The Regional Human Development Report, which in its latest version in 2025 has focused on the issue of resilience, analyzes the dynamic pressures on the social, economic and environmental conditions that lead to crisis situations. The differentiated impact of these dynamic pressures is conditioned by structural factors of poverty and inequity in access to development opportunities, and they have been grouped into three: the fragmentation of social cohesion, rapid technological growth, and the behavior of climate and disasters.
While these dynamic pressures interact closely, in this discussion we will focus primarily on identifying entry points to ensure resilience to disasters and climate change. Some highlights are:
- Increased exposure and conditions of vulnerability. More than half of the population of Latin America and the Caribbean lacks mechanisms to manage even moderate-level adverse events. About 1 in 4 people still live in poverty. In addition, an additional 31% of the population, categorized as vulnerable within the middle class (just above the poverty line), is at risk of falling back into poverty in the event of an adverse event.

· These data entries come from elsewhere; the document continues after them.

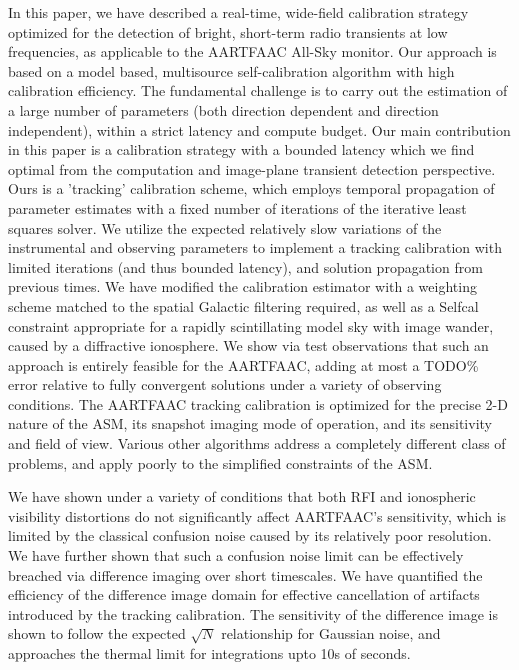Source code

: \documentclass{aa}
\begin{document}
In this  paper, we have  described a real-time, wide-field  calibration strategy
optimized  for the  detection  of  bright, short-term  radio  transients at  low
frequencies, as  applicable to  the AARTFAAC All-Sky  monitor.  Our  approach is
based  on  a  model  based,  multisource self-calibration  algorithm  with  high
calibration efficiency. The fundamental challenge is to carry out the estimation
of  a  large  number  of  parameters (both  direction  dependent  and  direction
independent), within a strict latency  and compute budget. Our main contribution
in this  paper is a  calibration strategy with  a bounded latency which  we find
optimal   from    the   computation   and    image-plane   transient   detection
perspective.  Ours is a  'tracking' calibration  scheme, which  employs temporal
propagation  of parameter estimates  with a  fixed number  of iterations  of the
iterative  least  squares  solver.  We  utilize  the  expected  relatively  slow
variations of the instrumental and  observing parameters to implement a tracking
calibration  with limited iterations  (and thus  bounded latency),  and solution
propagation from previous times. We have modified the calibration estimator with
a weighting scheme  matched to the spatial Galactic  filtering required, as well
as a Selfcal  constraint appropriate for a rapidly  scintillating model sky with
image wander, caused by a  diffractive ionosphere. We show via test observations
that such  an approach is entirely feasible  for the AARTFAAC, adding  at most a
TODO\% error relative to fully convergent solutions under a variety of observing
conditions. The AARTFAAC  tracking calibration is optimized for  the precise 2-D
nature of the  ASM, its snapshot imaging mode of  operation, and its sensitivity
and field of view. Various other algorithms address a completely different class
of problems, and apply poorly to the simplified constraints of the ASM.

We  have shown  under a  variety  of conditions  that both  RFI and  ionospheric
visibility distortions do not significantly affect AARTFAAC's sensitivity, which
is  limited by  the  classical confusion  noise  caused by  its relatively  poor
resolution.  We  have further  shown that  such a confusion  noise limit  can be
effectively  breached via  difference  imaging over  short  timescales. We  have
quantified  the  efficiency  of   the  difference  image  domain  for  effective
cancellation  of   artifacts  introduced  by  the   tracking  calibration.   The
sensitivity of the  difference image is shown to  follow the expected $\sqrt{N}$
relationship  for   Gaussian  noise,  and  approaches  the   thermal  limit  for
integrations upto 10s of seconds.
\end{document}
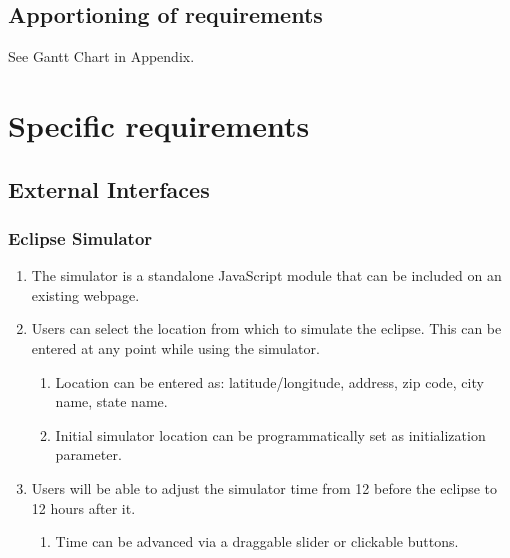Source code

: \documentclass[10pt, onecolumn, draftclsnofoot, letterpaper, compsoc]{IEEEtran}
\begin{document}
\subsection{Apportioning of requirements}
See Gantt Chart in Appendix.
	

\newpage
\section{Specific requirements}

\subsection{External Interfaces}

\subsubsection{Eclipse Simulator}
	\begin{enumerate}
		\item The simulator is a standalone JavaScript module that can
		be included on an existing webpage.

		\item Users can select the location from which to simulate the eclipse. 
		This can be entered at any point while using the simulator.
		\begin{enumerate}
			\item Location can be entered as: latitude/longitude, address, zip code, 
			city name, state name.
			\item Initial simulator location can be programmatically set as 
			initialization parameter.
		\end{enumerate}

		\item Users will be able to adjust the simulator time from 12 before 
		the eclipse to 12 hours after it.
		\begin{enumerate}
			\item Time can be advanced via a draggable slider or clickable buttons.
		\end{enumerate}

	\end{enumerate}
\end{document}
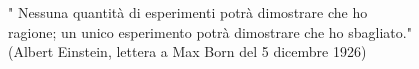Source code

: \documentclass{report}
\begin{document}

\afterpage{\blankpage}



\begin{quoting}
   " Nessuna quantità di esperimenti potrà dimostrare che ho \\ragione; un unico esperimento potrà dimostrare che ho sbagliato."\\
    
    (Albert Einstein, lettera a Max Born del 5 dicembre 1926)
\end{quoting}

\tableofcontents

\clearpage



\newpage 
\ 
\newpage



\afterpage{\blankpage}
\afterpage{\blankpage}



\afterpage{\blankpage}
\end{document}

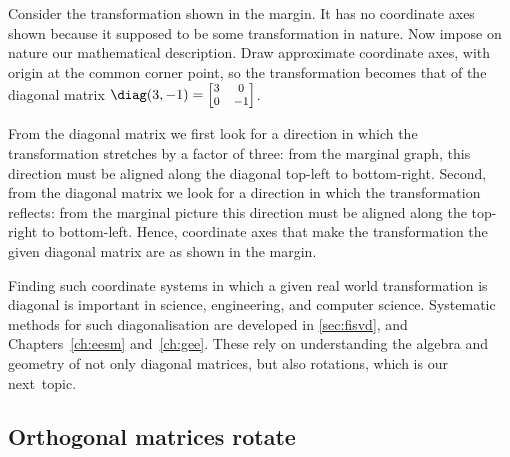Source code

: \begin{example} \label{eg:}
Consider the transformation shown in the margin.
%
It has no coordinate axes shown because it supposed to be some transformation in nature. 
Now impose on nature our mathematical description.
Draw approximate coordinate axes, with origin at the common corner point, so the transformation becomes that of the diagonal matrix \(\diag(3,-1)=\footnotesize\begin{bmatrix} 3&0\\0&-1 \end{bmatrix}\).

\begin{solution} 
From the diagonal matrix we first look for a direction in which the transformation stretches by a factor of three: 
%
from the marginal graph, this direction must be aligned along the diagonal top-left to bottom-right.
Second, from the diagonal matrix we look for a direction in which the transformation reflects: from the marginal picture this direction must be aligned along the top-right to bottom-left.
Hence, coordinate axes that make the transformation the given diagonal matrix are as shown in the margin. 
\end{solution}
\end{example}


Finding such coordinate systems in which a given real world transformation is diagonal is important in science, engineering, and computer science.
Systematic methods for such diagonalisation are developed in \autoref{sec:fisvd}, and Chapters~\ref{ch:eesm} and~\ref{ch:gee}.
These rely on understanding the algebra and geometry of not only diagonal matrices, but also rotations, which is our next~topic.













\subsection{Orthogonal matrices rotate}
\label{sec:omr}


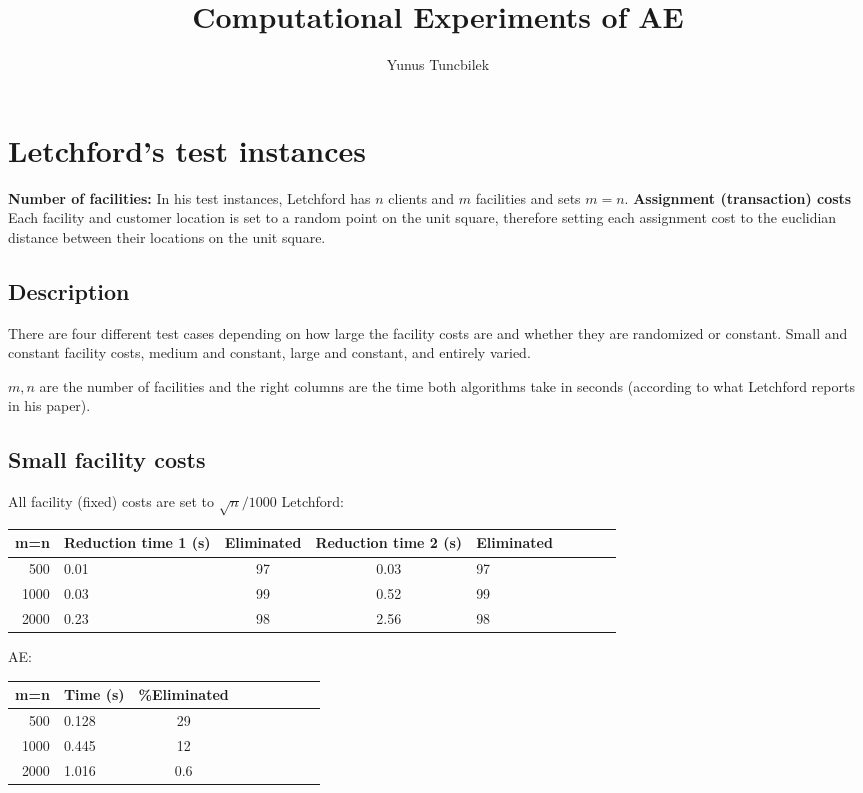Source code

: \documentclass[11pt]{article}
\title{Computational Experiments of AE}
\author{Yunus Tuncbilek}
\begin{document}
\maketitle
   
\section{Letchford's test instances}
\textbf{Number of facilities:} In his test instances, Letchford has $n$ clients and $m$ facilities and sets $m=n$. \textbf{Assignment (transaction) costs} Each facility and customer location is set to a random point on the unit square, therefore setting each assignment cost to the euclidian distance between their locations on the unit square.
\subsection{Description}
There are four different test cases depending on how large the facility costs are and whether they are randomized or constant. Small and constant facility costs, medium and constant, large and constant, and entirely varied. 

$m,n$ are the number of facilities and the right columns  are the time both algorithms take in seconds (according to what Letchford reports in his paper).

\subsection*{Small facility costs}
All facility (fixed) costs are set to $\sqrt{n}/1000$ 
Letchford:
\begin{center}
\begin{tabular}{|rlc|clclcl}
  \hline
  m=n & Reduction time 1 (s) & Eliminated & Reduction time 2 (s) & Eliminated \\ \hline
  500 & 0.01 & 97 & 0.03 & 97\\ \hline
  1000 & 0.03 & 99 & 0.52 & 99\\ \hline
  2000  & 0.23 & 98& 2.56 &98 \\ \hline
\end{tabular}
\end{center}
AE:
\begin{center}
\begin{tabular}{|rlc|clclcl}
  \hline
  m=n & Time (s) & \%Eliminated \\ \hline
  500 & 0.128 & 29  \\ \hline
  1000 & 0.445 & 12 \\ \hline
  2000  & 1.016 & 0.6 \\ \hline
\end{tabular}
\end{center}
\end{document}
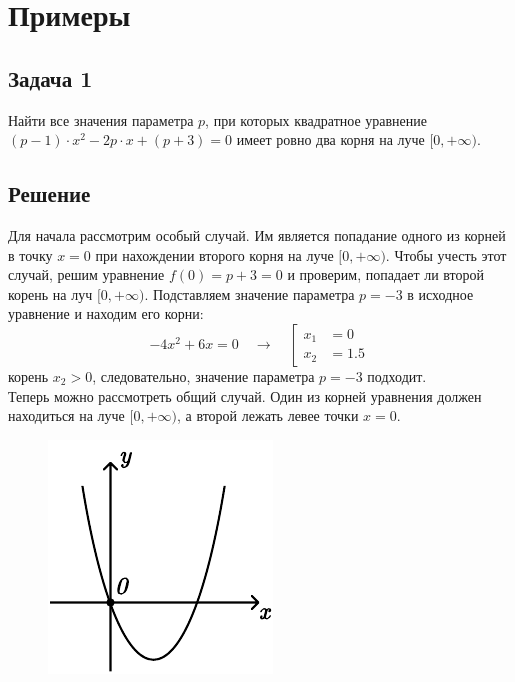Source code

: \section {Примеры}

\subsection * {Задача 1}
Найти все значения параметра $p$, при которых квадратное уравнение
$(p - 1) \cdot x^2 - 2p \cdot x + (p + 3) = 0$ имеет ровно два корня на луче $[0, +\infty)$.

\subsection * {Решение}
Для начала рассмотрим особый случай. Им является попадание одного из корней в точку $x = 0$ при
нахождении второго корня на луче $[0, +\infty)$. Чтобы учесть этот случай, решим уравнение
$f(0) = p + 3 = 0$ и проверим, попадает ли второй корень на луч $[0, +\infty)$. Подставляем
значение параметра $p = -3$ в исходное уравнение и находим его корни:
\begin {equation*}
    -4x^2 + 6x = 0
    \quad\longrightarrow\quad
    \left[
        \begin {aligned}
            x_1 &= 0
            \\
            x_2 &= 1.5
        \end {aligned}
    \right.
\end {equation*}
корень $x_2 > 0$, следовательно, значение параметра $p = -3$ подходит.\\

Теперь можно рассмотреть общий случай. Один из корней уравнения должен находиться на луче
$[0, +\infty)$, а второй лежать левее точки $x = 0$.

\begin {figure} [h]
    \begin {minipage} [t] {\linewidth}
        \centering
        \includegraphics [width=0.3\linewidth] {image/image_16.pdf}
    \end {minipage}
\end {figure}

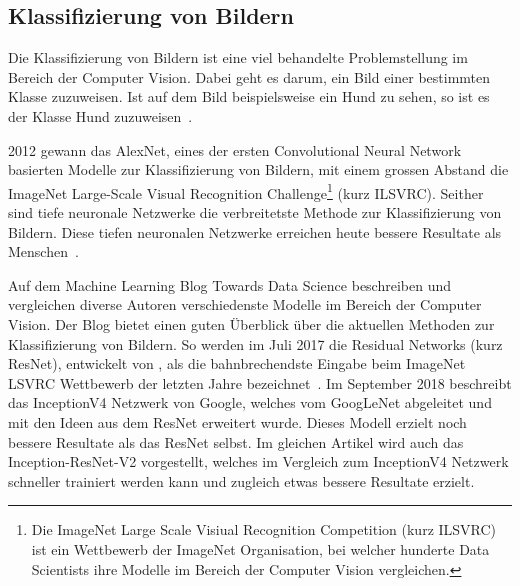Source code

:

\newpage
\subsection{Klassifizierung von Bildern}
\label{chap:image-classification}

Die Klassifizierung von Bildern ist eine viel behandelte Problemstellung im Bereich der Computer Vision. Dabei geht es darum, ein Bild einer bestimmten Klasse zuzuweisen. Ist auf dem Bild beispielsweise ein Hund zu sehen, so ist es der Klasse Hund zuzuweisen~\autocite{Goodfellow2016}.

2012 gewann das AlexNet, eines der ersten Convolutional Neural Network basierten Modelle zur Klassifizierung von Bildern, mit einem grossen Abstand die ImageNet Large-Scale Visual Recognition Challenge\footnote{Die ImageNet Large Scale Visiual Recognition Competition (kurz ILSVRC) ist ein Wettbewerb der ImageNet Organisation, bei welcher hunderte Data Scientists ihre Modelle im Bereich der Computer Vision vergleichen.} (kurz ILSVRC). Seither sind tiefe neuronale Netzwerke die verbreitetste Methode zur Klassifizierung von Bildern. Diese tiefen neuronalen Netzwerke erreichen heute bessere Resultate als Menschen~\autocite{SSD}.

Auf dem Machine Learning Blog Towards Data Science beschreiben und vergleichen diverse Autoren verschiedenste Modelle im Bereich der Computer Vision. Der Blog bietet einen guten Überblick über die aktuellen Methoden zur Klassifizierung von Bildern. So werden im Juli 2017 die Residual Networks (kurz ResNet), entwickelt von \textcite{He2015}, als die bahnbrechendste Eingabe beim ImageNet LSVRC Wettbewerb der letzten Jahre bezeichnet~\autocite{Fungg2017ResNet}. Im September 2018 beschreibt \textcite{SHTsuang2018Inception} das InceptionV4 Netzwerk von Google, welches vom GoogLeNet abgeleitet und mit den Ideen aus dem ResNet erweitert wurde. Dieses Modell erzielt noch bessere Resultate als das ResNet selbst. Im gleichen Artikel wird auch das Inception-ResNet-V2 vorgestellt, welches im Vergleich zum InceptionV4 Netzwerk schneller trainiert werden kann und zugleich etwas bessere Resultate erzielt. 

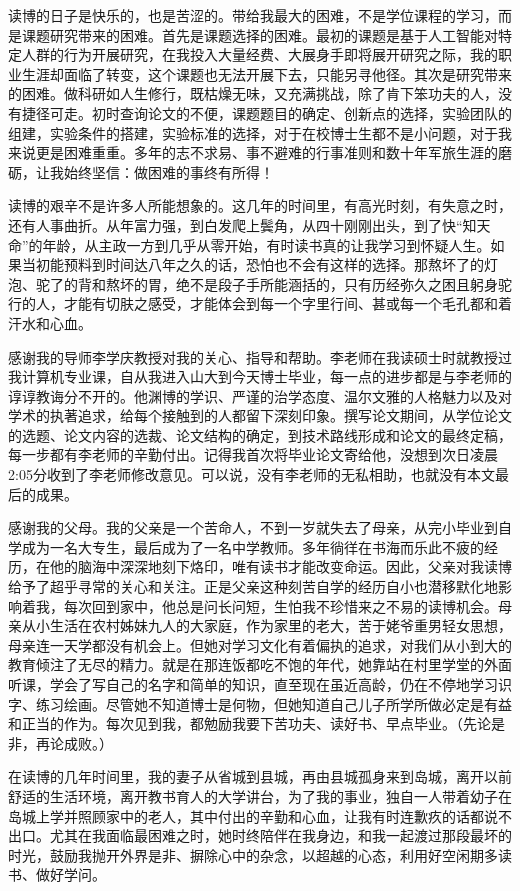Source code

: 读博的日子是快乐的，也是苦涩的。带给我最大的困难，不是学位课程的学习，而是课题研究带来的困难。首先是课题选择的困难。最初的课题是基于人工智能对特定人群的行为开展研究，在我投入大量经费、大展身手即将展开研究之际，我的职业生涯却面临了转变，这个课题也无法开展下去，只能另寻他径。其次是研究带来的困难。做科研如人生修行，既枯燥无味，又充满挑战，除了肯下笨功夫的人，没有捷径可走。初时查询论文的不便，课题题目的确定、创新点的选择，实验团队的组建，实验条件的搭建，实验标准的选择，对于在校博士生都不是小问题，对于我来说更是困难重重。多年的志不求易、事不避难的行事准则和数十年军旅生涯的磨砺，让我始终坚信：做困难的事终有所得！

读博的艰辛不是许多人所能想象的。这几年的时间里，有高光时刻，有失意之时，还有人事曲折。从年富力强，到白发爬上鬓角，从四十刚刚出头，到了快“知天命”的年龄，从主政一方到几乎从零开始，有时读书真的让我学习到怀疑人生。如果当初能预料到时间达八年之久的话，恐怕也不会有这样的选择。那熬坏了的灯泡、驼了的背和熬坏的胃，绝不是段子手所能涵括的，只有历经弥久之困且躬身驼行的人，才能有切肤之感受，才能体会到每一个字里行间、甚或每一个毛孔都和着汗水和心血。

感谢我的导师李学庆教授对我的关心、指导和帮助。李老师在我读硕士时就教授过我计算机专业课，自从我进入山大到今天博士毕业，每一点的进步都是与李老师的谆谆教诲分不开的。他渊博的学识、严谨的治学态度、温尔文雅的人格魅力以及对学术的执著追求，给每个接触到的人都留下深刻印象。撰写论文期间，从学位论文的选题、论文内容的选裁、论文结构的确定，到技术路线形成和论文的最终定稿，每一步都有李老师的辛勤付出。记得我首次将毕业论文寄给他，没想到次日凌晨2:05分收到了李老师修改意见。可以说，没有李老师的无私相助，也就没有本文最后的成果。

感谢我的父母。我的父亲是一个苦命人，不到一岁就失去了母亲，从完小毕业到自学成为一名大专生，最后成为了一名中学教师。多年徜徉在书海而乐此不疲的经历，在他的脑海中深深地刻下烙印，唯有读书才能改变命运。因此，父亲对我读博给予了超乎寻常的关心和关注。正是父亲这种刻苦自学的经历自小也潜移默化地影响着我，每次回到家中，他总是问长问短，生怕我不珍惜来之不易的读博机会。母亲从小生活在农村姊妹九人的大家庭，作为家里的老大，苦于姥爷重男轻女思想，母亲连一天学都没有机会上。但她对学习文化有着偏执的追求，对我们从小到大的教育倾注了无尽的精力。就是在那连饭都吃不饱的年代，她靠站在村里学堂的外面听课，学会了写自己的名字和简单的知识，直至现在虽近高龄，仍在不停地学习识字、练习绘画。尽管她不知道博士是何物，但她知道自己儿子所学所做必定是有益和正当的作为。每次见到我，都勉励我要下苦功夫、读好书、早点毕业。（先论是非，再论成败。）

在读博的几年时间里，我的妻子从省城到县城，再由县城孤身来到岛城，离开以前舒适的生活环境，离开教书育人的大学讲台，为了我的事业，独自一人带着幼子在岛城上学并照顾家中的老人，其中付出的辛勤和心血，让我有时连歉疚的话都说不出口。尤其在我面临最困难之时，她时终陪伴在我身边，和我一起渡过那段最坏的时光，鼓励我抛开外界是非、摒除心中的杂念，以超越的心态，利用好空闲期多读书、做好学问。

- Exacerbation of climatic events. An estimated 31% of the population in Latin America and the Caribbean is exposed to risks from extreme weather events exacerbated by climate change, including droughts, heatwaves, and floods. In the Caribbean, the annual average of extreme weather events increased from 5.2 in the period 1963-1999 to 10.7 in the period 2000-2023. In Latin America, this phenomenon is even more pronounced; The number of meteorological events almost tripled, from an annual average of 14.5 in the period 1963-1999 to 41.9 in the period 2000-2023.
- Impact on development. With only 9% of the world's population, one in four disasters globally affected the Latin American and Caribbean region between 1997 and 2017 (UNDRR, 2021). The effects of disasters have a significant impact on development progress. Between 1998 and 2017, 53% of global economic losses caused by climate-related disasters occurred in the LAC region. On 20 occasions since 1995, tropical cyclones have caused an estimated impact of more than 10 per cent of GDP in the Caribbean, representing an extreme impact of storms, particularly on small island developing States.
In the first week of June, the Global Platform for Disaster Risk Reduction was held in Geneva, which emphasized three priority aspects: (1) the need to increase financing in risk reduction and its more appropriate use, (2) ensure the most resilient investment in infrastructure, and (3) promote risk governance that integrates government, private sector, and civil society actors at all territorial levels.
The last three decades have seen significant achievements in conceptualizing and institutionalizing a risk-reduction approach, as opposed to the traditional emergency response approach. Our region of Latin America and the Caribbean has contributed considerably to this conceptual, methodological, and management instrument development. However, we must recognize that there is still much to be done to reverse the processes of increasing risk conditions. To this end, we must promote forward-looking approaches that address the root causes and dynamic pressures that are leading to an increasing increase in risk conditions.
In this context, this discussion will be aimed at analyzing the main challenges and opportunities to trigger risk management processes that are closely linked to the dynamics of development in the region.